I must stop bitching and moaning and get on with it.

With that in mind, this is where the Juices stand:

COMING DOWN HAPPY
This is where the problem really lies. I kept trying to tackle Song3, and have never felt so frustrated in my life over writing a song. It was becoming forced, and even worse, has gone through so many changes that I have essentially written 5 different songs here, none of which make me happy enough. I did figure out the problem though, it was an epiphany that occurred deep within a K-hole where The Beatles told me that I was making music for the wrong reasons. I was trying so hard to make the most epically perfect song according to what I believed other people would want, and as a result, I sucked all natural vibes from the process. So on that note I am (a) starting a new song, the approach being to completely plagiarise other peoples works; and (b) not touching this project until 2011. I expect an October launch at best, and even though I know no one cares, it at least proves that I will not be releasing something shit. Trust me, it is so ambitious that you’ll quit drinking coffee.

THE FUNPOWDER PLOT
Since last update, a new video for the Freewheelin' in Monument Valley fundraiser gig showed up. This came along with the chance to download said book by The Freewheelin’ Troubadour for FREE, with the simple trade of your email address. Which we think is fair enough. Other news is that Kris, Ammr and Ash have been working hard on the music video for The Yes Men - Future Calling, which can be previewed here.

You may have noticed that none of this has anything to do with me, so I intend to jump head first into the next project as deep as I can, and we have a ton of ideas ready to be worked on, some even expected before the end of year. I am toying with the idea of directing my first short too, and I have a cartoon idea which will probably be launched through this site if I have the time ever.

Finally, and probably the most influential news on The Plot, Jonathan Loose Agent 23 ran away to try and take over Austria again. We forgive him as he has promised to return after 6 months to get busy again, so while he will be missed greately, he has in no way lost the plot. This has made the vibe a bit different in The East Village, but Jon is known for disappearing for months at a time, so we all await eagerly for his return by keeping ourselves busy.

FORMSPRING
I am taking a break from Formspring for who-knows-how-long, max until next year. I just need a break, apologies to the 15 questions rotting in the Inbox, when I answer them they will come out in one massive load. Feel free to ask more, I will be back on it soon.

JUICE NOTHING
Ok, so this is where it’s all at motherfuckers.

By the time you read this, a new blog called 20 Hottest Girls Ever (according to me) will have been launched. It is definitely the most light-hearted joke kind of blog I’ve done for a while, and more than likely for a long time to come. Try keep your pants on, but enjoy it however you see fit.

The rest of 2010 will be focused solely on writing. I will have 2 more blogs up by the end of the month. Yes, you read it right, that’s 3 blog entries in 1 month.
The first will be launched around the 15th Dec, and will be my Top Music Albums from 2010. This has been very in-depth and stressful for me to write, I still have miles to go, but I promise it will be educational and something for me to be proud of.
The second will be the sequel to “Dear 2009”, fittingly called “Dear 2010”, which will summarize my entire year focusing on my projects, the year in music, celebrities and my personal life. The last blog like this got a lot of attention, and this one will be even better. Some nice closure to the year by anyone’s standards.

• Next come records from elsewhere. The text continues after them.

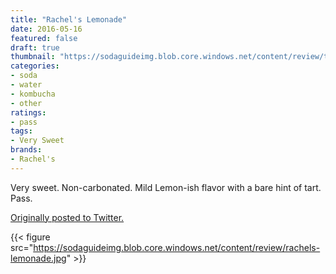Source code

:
 ```yaml
---
title: "Rachel's Lemonade"
date: 2016-05-16
featured: false
draft: true
thumbnail: "https://sodaguideimg.blob.core.windows.net/content/review/thumbs/rachels-lemonade.jpg"
categories:
- soda
- water
- kombucha
- other
ratings:
- pass
tags:
- Very Sweet
brands:
- Rachel's
---
```


Very sweet. Non-carbonated. Mild Lemon-ish flavor with a bare hint of tart. Pass.

[Originally posted to Twitter.](https://twitter.com/Cavorter/status/732330174960656385)

{{< figure src="https://sodaguideimg.blob.core.windows.net/content/review/rachels-lemonade.jpg" >}}

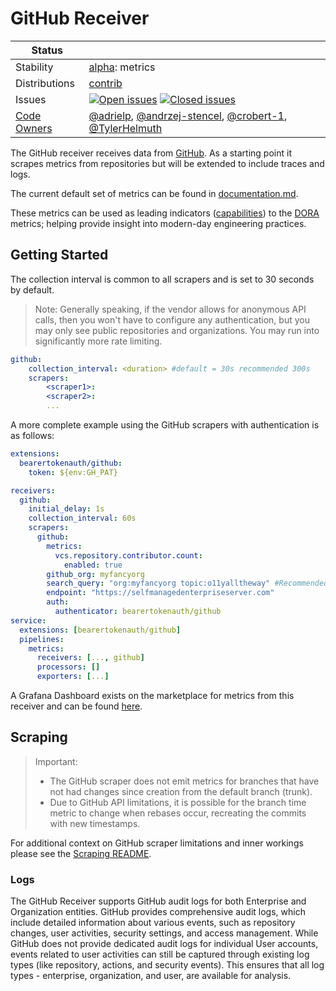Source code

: # GitHub Receiver

<!-- status autogenerated section -->

| Status                                                                                                                           |                                                                                                                                                                                                                                                                                                                                                                                                                                                                                                                                                                                                                                                                                                     |
| -------------------------------------------------------------------------------------------------------------------------------- | --------------------------------------------------------------------------------------------------------------------------------------------------------------------------------------------------------------------------------------------------------------------------------------------------------------------------------------------------------------------------------------------------------------------------------------------------------------------------------------------------------------------------------------------------------------------------------------------------------------------------------------------------------------------------------------------------- |
| Stability                                                                                                                        | [alpha]: metrics                                                                                                                                                                                                                                                                                                                                                                                                                                                                                                                                                                                                                                                                                    |
| Distributions                                                                                                                    | [contrib]                                                                                                                                                                                                                                                                                                                                                                                                                                                                                                                                                                                                                                                                                           |
| Issues                                                                                                                           | [![Open issues](https://img.shields.io/github/issues-search/open-telemetry/opentelemetry-collector-contrib?query=is%3Aissue%20is%3Aopen%20label%3Areceiver%2Fgithub%20&label=open&color=orange&logo=opentelemetry)](https://github.com/open-telemetry/opentelemetry-collector-contrib/issues?q=is%3Aopen+is%3Aissue+label%3Areceiver%2Fgithub) [![Closed issues](https://img.shields.io/github/issues-search/open-telemetry/opentelemetry-collector-contrib?query=is%3Aissue%20is%3Aclosed%20label%3Areceiver%2Fgithub%20&label=closed&color=blue&logo=opentelemetry)](https://github.com/open-telemetry/opentelemetry-collector-contrib/issues?q=is%3Aclosed+is%3Aissue+label%3Areceiver%2Fgithub) |
| [Code Owners](https://github.com/open-telemetry/opentelemetry-collector-contrib/blob/main/CONTRIBUTING.md#becoming-a-code-owner) | [@adrielp](https://www.github.com/adrielp), [@andrzej-stencel](https://www.github.com/andrzej-stencel), [@crobert-1](https://www.github.com/crobert-1), [@TylerHelmuth](https://www.github.com/TylerHelmuth)                                                                                                                                                                                                                                                                                                                                                                                                                                                                                        |

[alpha]: https://github.com/open-telemetry/opentelemetry-collector#alpha
[contrib]: https://github.com/open-telemetry/opentelemetry-collector-releases/tree/main/distributions/otelcol-contrib

<!-- end autogenerated section -->

The GitHub receiver receives data from [GitHub](https://github.com). As a
starting point it scrapes metrics from repositories but will be extended to
include traces and logs.

The current default set of metrics can be found in
[documentation.md](./documentation.md).

These metrics can be used as leading indicators ([capabilities][doracap])
to the [DORA][dorafour] metrics; helping provide insight into modern-day
engineering practices.

[doracap]: https://dora.dev/capabilities/
[dorafour]: https://dora.dev/guides/dora-metrics-four-keys/

## Getting Started

The collection interval is common to all scrapers and is set to 30 seconds by default.

> Note: Generally speaking, if the vendor allows for anonymous API calls, then you
> won't have to configure any authentication, but you may only see public repositories
> and organizations. You may run into significantly more rate limiting.

```yaml
github:
    collection_interval: <duration> #default = 30s recommended 300s
    scrapers:
        <scraper1>:
        <scraper2>:
        ...
```

A more complete example using the GitHub scrapers with authentication is as follows:

```yaml
extensions:
  bearertokenauth/github:
    token: ${env:GH_PAT}

receivers:
  github:
    initial_delay: 1s
    collection_interval: 60s
    scrapers:
      github:
        metrics:
          vcs.repository.contributor.count:
            enabled: true
        github_org: myfancyorg
        search_query: "org:myfancyorg topic:o11yalltheway" #Recommended optional query override, defaults to "{org,user}:<github_org>"
        endpoint: "https://selfmanagedenterpriseserver.com"
        auth:
          authenticator: bearertokenauth/github
service:
  extensions: [bearertokenauth/github]
  pipelines:
    metrics:
      receivers: [..., github]
      processors: []
      exporters: [...]
```

A Grafana Dashboard exists on the marketplace for metrics from this receiver
and can be found
[here](https://grafana.com/grafana/dashboards/20976-engineering-effectiveness-metrics/).

## Scraping

> Important:
>
> - The GitHub scraper does not emit metrics for branches that have not had
>   changes since creation from the default branch (trunk).
> - Due to GitHub API limitations, it is possible for the branch time metric to
>   change when rebases occur, recreating the commits with new timestamps.

<!-- TODO: Combine this documentation once the scraper code is restructured due scope change -->

For additional context on GitHub scraper limitations and inner workings please
see the [Scraping README][ghsread].

[ghsread]: internal/scraper/githubscraper/README.md#github-limitations

### Logs

The GitHub Receiver supports GitHub audit logs for both Enterprise and Organization entities. GitHub provides comprehensive audit logs, which include detailed information about various events, such as repository changes, user activities, security settings, and access management. While GitHub does not provide dedicated audit logs for individual User accounts, events related to user activities can still be captured through existing log types (like repository, actions, and security events). This ensures that all log types - enterprise, organization, and user, are available for analysis.

<!-- TODO: Finish logs documentation -->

In January 2011, I have an extra fucking special blog planned. It will be the first of its kind with many more like it to come. I’m excited.

I am also writing something else which is super secret but will keep you posted on that. No, it’s not my autobiography which has also come to a halt for this year.

If I’m not back soon, have a fucking good Xmas and New Years guys, please don’t die. And don’t wait up for me either. Remember: keep your pretty eyes on my Twitter for the new blog announcements and anything Funpowder related.

Much Love!
Your Friend In Christ,
Jareds




20 Hottest Girls Ever (according to me)



Much like anything else in the Juice Nothing world, this list could never be perfect. This is merely a snapshot of my current tastes, subject to change whenever I fucking want it to, and only accurately representing the right-now of how I feel based on some criteria. The main prerequisite was that the following 20 girls have been on my mind more than most, whether it be recently or ever since that dark day I hit puberty. This means that most of the research I did on the topic and most of the suggestions my friends put forward generally meant nothing. Another influence on my choices was to avoid repetition. That means that there are many other girls who fairly should be included, but were purposefully left out to avoid too many top 40 popstars or blondes with implants or any other such broad category. Finally, it would be far too predictable for me to include the deserving faces of, say, Britney Spears or Pamela Anderson or Lizzie Murphy or someone else equally as obvious, and so for that reason I have steered slightly from what would be expected as best I can. Agree or disagree with me, fuck off, this is my taste, and it tastes like this:



Marilyn Monore did not have an extra toe

20. Marilyn Monroe

"I don't want to make money, I just want to be wonderful."
Coming out swinging. This list would be irrelevant without Ms Monroe for a multitude of reasons. For starters, she is the ruler of all female entertainment icons, and any article with such a bold title would be tasteless without her inclusion. She is the biggest legend female superstar in history - fact. Further more, her style is instantly recognizable, so whilst I don't think she is the hottest lady that ever existed, I would be more celeb-shocked to meet her than any other female figure. Because, you know, she's dead. Not only that, but it's a total win that her death was so mysterious and runs rampant with conspiracy theories - every girl should be so lucky. And finally, I feel that including Marilyn knocks out the need for people like Scarlett Johansen or Charlize Theron or Naomi Watts or Gwen Stefani or other such blonde bombshells off of this list, because they don't have shit on this bitch.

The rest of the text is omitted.